Russia’s Ministry of Justice announced today it petitioned its country’s Supreme Court to declare the “international public LGBT movement” an extremist element and ban its activities within the country.

“The Russian Ministry of Justice has lodged an administrative legal claim with the Supreme Court to recognize the International LGBT public movement as extremist and ban its activity in Russia,” the ministry said in a statement announcing the move online on Friday.

The ministry further accused the “movement” of exhibiting “various signs and manifestations of extremism, including incitement to social and religious hatred.”

The statement, reported by Barron’s and other media, did not identify any specific LGBTQ+ groups, nor did it clarify what actions would result if the court granted the petition.

Russia has become increasingly hostile to the LGBTQ+ community under the reign of President Vladimir Putin. In July he directed sexologists to help gay people overcome what he called the “mental disorder” of same-sex sexual attraction. A month earlier he ordered the Ministry of Health to create an institute to study queer people at the Serbsky Center for Psychiatry and Narcology.

In June Russia also passed a bill that banned gender-affirming surgery and treatment and outlawed changing official documents to align with a person’s true gender.

Last December, Putin signed a law strengthening a ban on LGBTQ “propaganda” in Russia and making it illegal to promote same-sex sexual relations or suggest non-heterosexual attractions are “normal.” Individuals can be fined up to 400,000 rubles ($6,370) for “LGBT propaganda” and up to 200,000 rubles ($3,185) for “demonstrations of LGBT and information that encourages a change of gender among teenagers.” The fines increase to 5 million rubles ($80,000) and 4 million rubles ($64,000) respectively for legal entities.

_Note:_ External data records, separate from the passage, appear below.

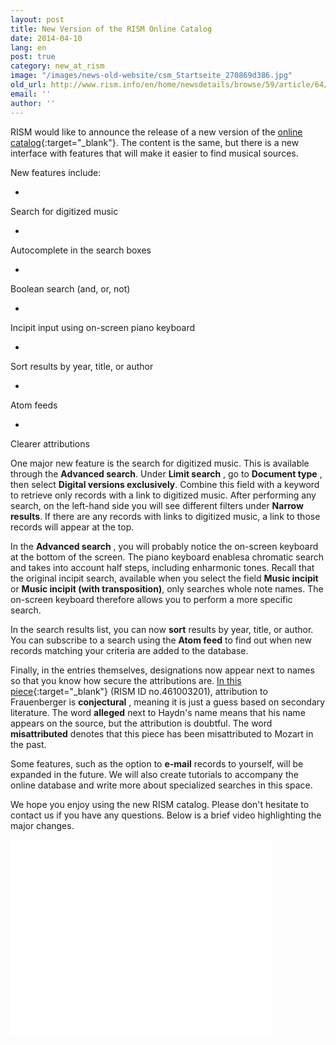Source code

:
 ```yaml
---
layout: post
title: New Version of the RISM Online Catalog
date: 2014-04-10
lang: en
post: true
category: new_at_rism
image: "/images/news-old-website/csm_Startseite_270869d386.jpg"
old_url: http://www.rism.info/en/home/newsdetails/browse/59/article/64/new-version-of-the-rism-online-catalog.html
email: ''
author: ''
---
```


RISM would like to announce the release of a new version of the [online catalog](http://opac.rism.info/){:target="_blank"}. The content is the same, but there is a new interface with features that will make it easier to find musical sources.


New features include:


-

Search for digitized music

-

Autocomplete in the search boxes

-

Boolean search (and, or, not)

-

Incipit input using on-screen piano keyboard

-

Sort results by year, title, or author

-

Atom feeds

-

Clearer attributions


One major new feature is the search for digitized music. This is available through the **Advanced search**. Under **Limit search** , go to **Document type** , then select **Digital versions exclusively**. Combine this field with a keyword to retrieve only records with a link to digitized music. After performing any search, on the left-hand side you will see different filters under **Narrow results**. If there are any records with links to digitized music, a link to those records will appear at the top.

In the **Advanced search** , you will probably notice the on-screen keyboard at the bottom of the screen. The piano keyboard enablesa chromatic search and takes into account half steps, including enharmonic tones. Recall that the original incipit search, available when you select the field **Music incipit** or **Music incipit (with transposition)**, only searches whole note names. The on-screen keyboard therefore allows you to perform a more specific search.

In the search results list, you can now **sort** results by year, title, or author. You can subscribe to a search using the **Atom feed** to find out when new records matching your criteria are added to the database.

Finally, in the entries themselves, designations now appear next to names so that you know how secure the attributions are. [In this piece](https://opac.rism.info/metaopac/search?q=rism461003201&db=251&View=rism){:target="_blank"} (RISM ID no.461003201), attribution to Frauenberger is **conjectural** , meaning it is just a guess based on secondary literature. The word **alleged** next to Haydn's name means that his name appears on the source, but the attribution is doubtful. The word **misattributed** denotes that this piece has been misattributed to Mozart in the past.

Some features, such as the option to **e-mail** records to yourself, will be expanded in the future. We will also create tutorials to accompany the online database and write more about specialized searches in this space.

We hope you enjoy using the new RISM catalog. Please don't hesitate to contact us if you have any questions. Below is a brief video highlighting the major changes.

<iframe width="420" height="315" src="//www.youtube.com/embed/iVuL4WA-Gmw" frameborder="0" allowfullscreen></iframe>
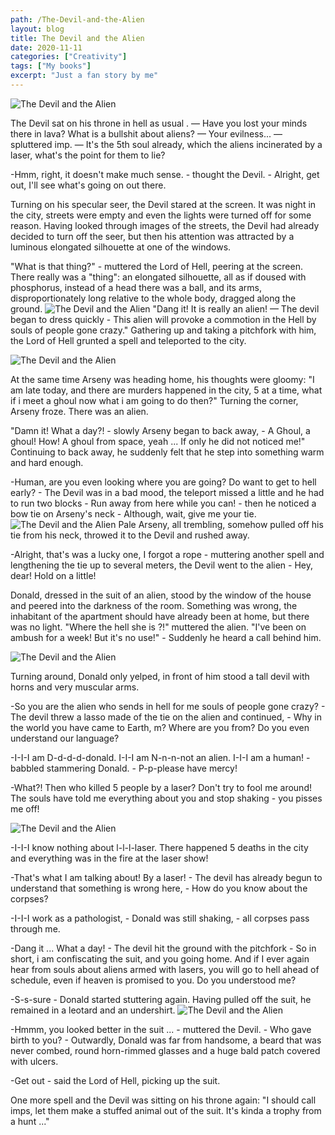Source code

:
 ```yaml
---
path: /The-Devil-and-the-Alien
layout: blog
title: The Devil and the Alien
date: 2020-11-11
categories: ["Creativity"]
tags: ["My books"]
excerpt: "Just a fan story by me"
---
```


![The Devil and the Alien](../../images/uploads/The-Devil-and-the-Alien/Devil_alias_001.jpg "The Devil and the Alien Pic 1")

The Devil sat on his throne in hell as usual .
— Have you lost your minds there in lava? What is a bullshit about aliens?
— Your evilness... — spluttered imp. — It's the 5th soul already, which the aliens incinerated by a laser, what's the point for them to lie?

-Hmm, right, it doesn't make much sense. - thought the Devil. - Alright, get out, I'll see what's going on out there.

Turning on his specular seer, the Devil stared at the screen. It was night in the city, streets were empty and even the lights were turned off for some reason. Having looked through images of the streets, the Devil had already decided to turn off the seer, but then his attention was attracted by a luminous elongated silhouette at one of the windows.

"What is that thing?" - muttered the Lord of Hell, peering at the screen. There really was a "thing": an elongated silhouette, all as if doused with phosphorus, instead of a head there was a ball, and its arms, disproportionately long relative to the whole body, dragged along the ground.
![The Devil and the Alien](../../images/uploads/The-Devil-and-the-Alien/Devil_alias_002.jpg "The Devil and the Alien Pic 2")
"Dang it! It is really an alien! — The devil began to dress quickly - This alien will provoke a commotion in the Hell by souls of people gone crazy."
Gathering up and taking a pitchfork with him, the Lord of Hell grunted a spell and teleported to the city.

![The Devil and the Alien](../../images/uploads/The-Devil-and-the-Alien/Devil_alias_003.jpg "The Devil and the Alien Pic 3")

At the same time Arseny was heading home, his thoughts were gloomy: "I am late today, and there are murders happened in the city, 5 at a time, what if i meet a ghoul now what i am going to do then?" Turning the corner, Arseny froze. There was an alien.

"Damn it! What a day?! - slowly Arseny began to back away, - A Ghoul, a ghoul! How! A ghoul from space, yeah ... If only he did not noticed me!" Continuing to back away, he suddenly felt that he step into something warm and hard enough.

-Human, are you even looking where you are going? Do want to get to hell early? - The Devil was in a bad mood, the teleport missed a little and he had to run two blocks - Run away from here while you can! - then he noticed a bow tie on Arseny's neck - Although, wait, give me your tie.
![The Devil and the Alien](../../images/uploads/The-Devil-and-the-Alien/Devil_alias_004.jpg "The Devil and the Alien Pic 4")
Pale Arseny, all trembling, somehow pulled off his tie from his neck, throwed it to the Devil and rushed away.

-Alright, that's was a lucky one, I forgot a rope - muttering another spell and lengthening the tie up to several meters, the Devil went to the alien - Hey, dear! Hold on a little!

Donald, dressed in the suit of an alien, stood by the window of the house and peered into the darkness of the room. Something was wrong, the inhabitant of the apartment should have already been at home, but there was no light. "Where the hell she is ?!" muttered the alien. "I've been on ambush for a week! But it's no use!" - Suddenly he heard a call behind him.

![The Devil and the Alien](../../images/uploads/The-Devil-and-the-Alien/Devil_alias_005.jpg "The Devil and the Alien Pic 5")

Turning around, Donald only yelped, in front of him stood a tall devil with horns and very muscular arms.

-So you are the alien who sends in hell for me souls of people gone crazy? - The devil threw a lasso made of the tie on the alien and continued, - Why in the world you have came to Earth, m? Where are you from? Do you even understand our language?

-I-I-I am D-d-d-d-donald. I-I-I am N-n-n-not an alien. I-I-I am a human! - babbled stammering Donald. - P-p-please have mercy!

-What?! Then who killed 5 people by a laser? Don't try to fool me around! The souls have told me everything about you and stop shaking - you pisses me off!

![The Devil and the Alien](../../images/uploads/The-Devil-and-the-Alien/Devil_alias_006.jpg "The Devil and the Alien Pic 6")

-I-I-I know nothing about l-l-l-laser. There happened 5 deaths in the city and everything was in the fire at the laser show!

-That's what I am talking about! By a laser! - The devil has already begun to understand that something is wrong here, - How do you know about the corpses?

-I-I-I work as a pathologist, - Donald was still shaking, - all corpses pass through me.

-Dang it ... What a day! - The devil hit the ground with the pitchfork - So in short, i am confiscating the suit, and you going home. And if I ever again hear from souls about aliens armed with lasers, you will go to hell ahead of schedule, even if heaven is promised to you. Do you understood me?

-S-s-sure - Donald started stuttering again. Having pulled off the suit, he remained in a leotard and an undershirt.
![The Devil and the Alien](../../images/uploads/The-Devil-and-the-Alien/Devil_alias_007.jpg "The Devil and the Alien Pic 7")

-Hmmm, you looked better in the suit ... - muttered the Devil. - Who gave birth to you? - Outwardly, Donald was far from handsome, a beard that was never combed, round horn-rimmed glasses and a huge bald patch covered with ulcers.

-Get out - said the Lord of Hell, picking up the suit.

One more spell and the Devil was sitting on his throne again: "I should call imps, let them make a stuffed animal out of the suit. It's kinda a trophy from a hunt ..."
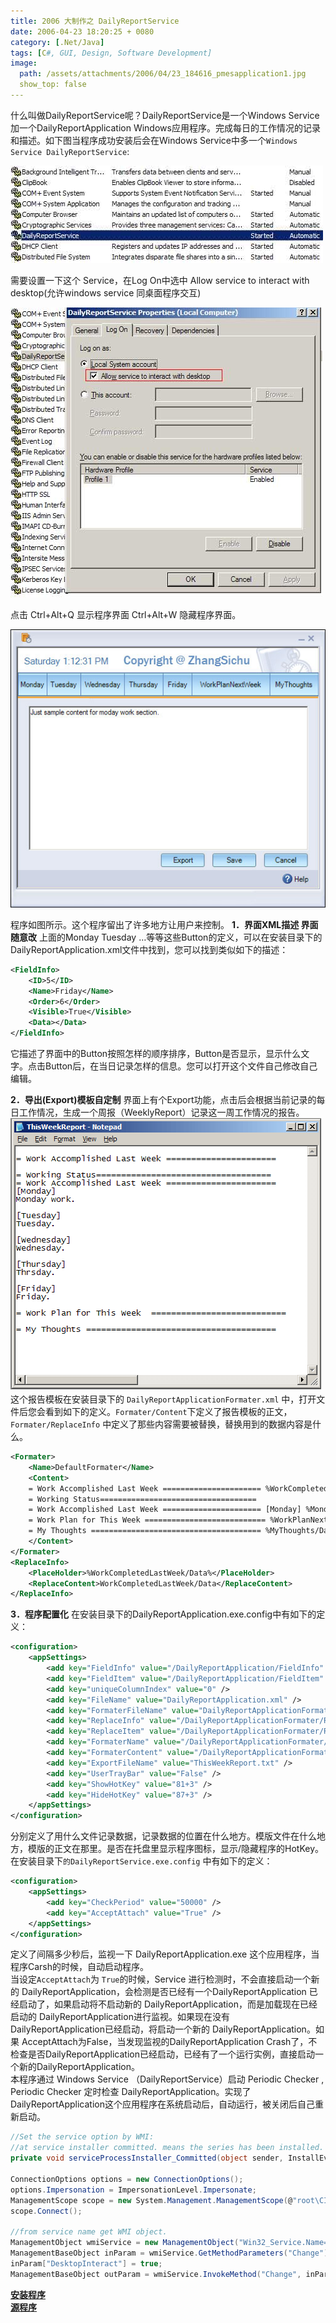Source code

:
 ```yaml
---
title: 2006 大制作之 DailyReportService
date: 2006-04-23 18:20:25 + 0080
category: [.Net/Java]
tags: [C#, GUI, Design, Software Development]
image:
  path: /assets/attachments/2006/04/23_184616_pmesapplication1.jpg
  show_top: false
---
```


什么叫做DailyReportService呢？DailyReportService是一个Windows Service加一个DailyReportApplication Windows应用程序。完成每日的工作情况的记录和描述。如下图当程序成功安装后会在Windows Service中多一个`Windows Service DailyReportService`:  

![Window Service](/assets/attachments/2006/04/23_184622_gd6jservice1.jpg)  

需要设置一下这个 Service，在Log On中选中 Allow service to interact with desktop(允许windows service 同桌面程序交互)  

![Window Service](/assets/attachments/2006/04/23_184626_pmesservice2.jpg)  

点击 Ctrl+Alt+Q 显示程序界面 Ctrl+Alt+W 隐藏程序界面。  

![GUI](/assets/attachments/2006/04/23_184616_pmesapplication1.jpg)  

程序如图所示。这个程序留出了许多地方让用户来控制。 
**1．界面XML描述 界面随意改**
上面的Monday Tuesday …等等这些Button的定义，可以在安装目录下的DailyReportApplication.xml文件中找到，您可以找到类似如下的描述：  
```xml
<FieldInfo>  
    <ID>5</ID>   
    <Name>Friday</Name>   
    <Order>6</Order>   
    <Visible>True</Visible>   
    <Data></Data>   
</FieldInfo>
```
它描述了界面中的Button按照怎样的顺序排序，Button是否显示，显示什么文字。点击Button后，在当日记录怎样的信息。您可以打开这个文件自己修改自己编辑。 

**2．导出(Export)模板自定制**
界面上有个Export功能，点击后会根据当前记录的每日工作情况，生成一个周报（WeeklyReport）记录这一周工作情况的报告。  
![Report](/assets/attachments/2006/04/23_181853_63u9exprot.gif)  
这个报告模板在安装目录下的 `DailyReportApplicationFormater.xml` 中，打开文件后您会看到如下的定义。`Formater/Content`下定义了报告模板的正文，`Formater/ReplaceInfo` 中定义了那些内容需要被替换，替换用到的数据内容是什么。
```xml
<Formater>  
    <Name>DefaultFormater</Name>   
    <Content>
    = Work Accomplished Last Week ====================== %WorkCompletedLastWeek/Data% 
    = Working Status=================================== 
    = Work Accomplished Last Week ====================== [Monday] %Monday/Data% [Tuesday] %Tuesday/Data% [Wednesday] %Wednesday/Data% [Thursday] %Thursday/Data% [Friday] %Friday/Data% 
    = Work Plan for This Week =========================== %WorkPlanNextWeek/Data% 
    = My Thoughts ====================================== %MyThoughts/Data%  
    </Content>  
</Formater>  
<ReplaceInfo>  
    <PlaceHolder>%WorkCompletedLastWeek/Data%</PlaceHolder>   
    <ReplaceContent>WorkCompletedLastWeek/Data</ReplaceContent>   
</ReplaceInfo>
```

**3．程序配置化**
在安装目录下的DailyReportApplication.exe.config中有如下的定义：
```xml 
<configuration>  
    <appSettings>  
        <add key="FieldInfo" value="/DailyReportApplication/FieldInfo" />   
        <add key="FieldItem" value="/DailyReportApplication/FieldItem" />   
        <add key="uniqueColumnIndex" value="0" />   
        <add key="FileName" value="DailyReportApplication.xml" />   
        <add key="FormaterFileName" value="DailyReportApplicationFormater.xml" />   
        <add key="ReplaceInfo" value="/DailyReportApplicationFormater/ReplaceInfo" />   
        <add key="ReplaceItem" value="/DailyReportApplicationFormater/ReplaceItem" />   
        <add key="FormaterName" value="/DailyReportApplicationFormater/Formater/Name" />   
        <add key="FormaterContent" value="/DailyReportApplicationFormater/Formater/Content" />   
        <add key="ExportFileName" value="ThisWeekReport.txt" />   
        <add key="UserTrayBar" value="False" />   
        <add key="ShowHotKey" value="81+3" />   
        <add key="HideHotKey" value="87+3" />   
    </appSettings>  
</configuration>
```
分别定义了用什么文件记录数据，记录数据的位置在什么地方。模版文件在什么地方，模版的正文在那里。是否在托盘里显示程序图标，显示/隐藏程序的HotKey。  
在安装目录下`的DailyReportService.exe.config` 中有如下的定义：  
```xml
<configuration>  
    <appSettings>  
        <add key="CheckPeriod" value="50000" />  
        <add key="AcceptAttach" value="True" />  
    </appSettings>  
</configuration>
```

定义了间隔多少秒后，监视一下 DailyReportApplication.exe 这个应用程序，当程序Carsh的时候，自动启动程序。  
当设定`AcceptAttach`为 `True`的时候，Service 进行检测时，不会直接启动一个新的 DailyReportApplication，会检测是否已经有一个DailyReportApplication 已经启动了，如果启动将不启动新的 DailyReportApplication，而是加载现在已经启动的 DailyReportApplication进行监视。如果现在没有 DailyReportApplication已经启动，将启动一个新的 DailyReportApplication。如果 AcceptAttach为False，当发现监视的DailyReportApplication Crash了，不检查是否DailyReportApplication已经启动，已经有了一个运行实例，直接启动一个新的DailyReportApplication。  
本程序通过 Windows Service （DailyReportService）启动 Periodic Checker , Periodic Checker 定时检查 DailyReportApplication。实现了DailyReportApplication这个应用程序在系统启动后，自动运行，被关闭后自己重新启动。 

```c#
//Set the service option by WMI:  
//at service installer committed. means the series has been installed.  
private void serviceProcessInstaller_Committed(object sender, InstallEventArgs e)  

ConnectionOptions options = new ConnectionOptions(); 
options.Impersonation = ImpersonationLevel.Impersonate; 
ManagementScope scope = new System.Management.ManagementScope(@"root\CIMV2", options); 
scope.Connect(); 

//from service name get WMI object.  
ManagementObject wmiService = new ManagementObject("Win32_Service.Name=" + serviceInstaller.ServiceName + ""); 
ManagementBaseObject inParam = wmiService.GetMethodParameters("Change"); 
inParam["DesktopInteract"] = true;  
ManagementBaseObject outParam = wmiService.InvokeMethod("Change", inParam, null); 
```

[**安装程序**](/assets/attachments/2006/04/23_182003_63u9DailyReportSetup.rar)  
[**源程序**](/assets/attachments/2006/04/27_115024_sphwDailyReportService.rar)

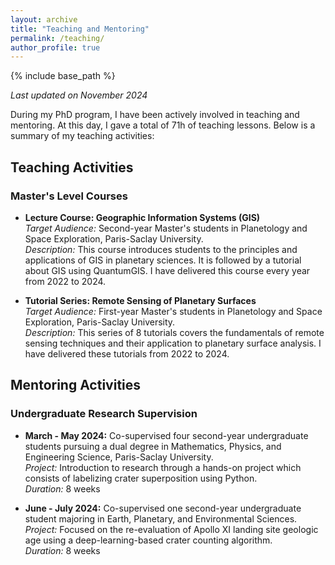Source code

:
 ```yaml
---
layout: archive
title: "Teaching and Mentoring"
permalink: /teaching/
author_profile: true
---
```


{% include base_path %}

*Last updated on November 2024*

During my PhD program, I have been actively involved in teaching and mentoring. At this day, I gave a total of 71h of teaching lessons. Below is a summary of my teaching activities:

## Teaching Activities

### Master's Level Courses
- **Lecture Course: Geographic Information Systems (GIS)**  
  *Target Audience:* Second-year Master's students in Planetology and Space Exploration, Paris-Saclay University.  
  *Description:* This course introduces students to the principles and applications of GIS in planetary sciences. It is followed by a tutorial about GIS using QuantumGIS. I have delivered this course every year from 2022 to 2024.

- **Tutorial Series: Remote Sensing of Planetary Surfaces**  
  *Target Audience:* First-year Master's students in Planetology and Space Exploration, Paris-Saclay University.  
  *Description:* This series of 8 tutorials covers the fundamentals of remote sensing techniques and their application to planetary surface analysis. I have delivered these tutorials from 2022 to 2024.

## Mentoring Activities

### Undergraduate Research Supervision
- **March - May 2024:** Co-supervised four second-year undergraduate students pursuing a dual degree in Mathematics, Physics, and Engineering Science, Paris-Saclay University.  
  *Project:* Introduction to research through a hands-on project which consists of labelizing crater superposition using Python.  
  *Duration:* 8 weeks  

- **June - July 2024:** Co-supervised one second-year undergraduate student majoring in Earth, Planetary, and Environmental Sciences.  
  *Project:* Focused on the re-evaluation of Apollo XI landing site geologic age using a deep-learning-based crater counting algorithm.  
  *Duration:* 8 weeks
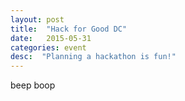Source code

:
 ```yaml
---
layout: post
title:  "Hack for Good DC"
date:   2015-05-31
categories: event
desc:  "Planning a hackathon is fun!"
---
```


beep boop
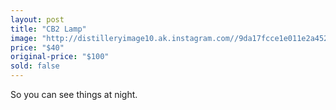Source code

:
 ```yaml
---
layout: post
title: "CB2 Lamp"
image: "http://distilleryimage10.ak.instagram.com//9da17fcce1e011e2a45222000a9e06f4_7.jpg"
price: "$40"
original-price: "$100"
sold: false
---
```


So you can see things at night.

Olympian and WNBA star Britney Griner was held under harsh conditions in a Russian prison for nine months last year. She was held after empty vape cartridges containing remnants of THC were discovered in her luggage upon arrival in Moscow to play professionally in a local league. She was released in a prisoner exchange in December. Shortly after her release, Griner said she would never play overseas again unless it was in the Olympics.

The next court hearing for the petition from the Ministry of Justice is currently scheduled for November 30.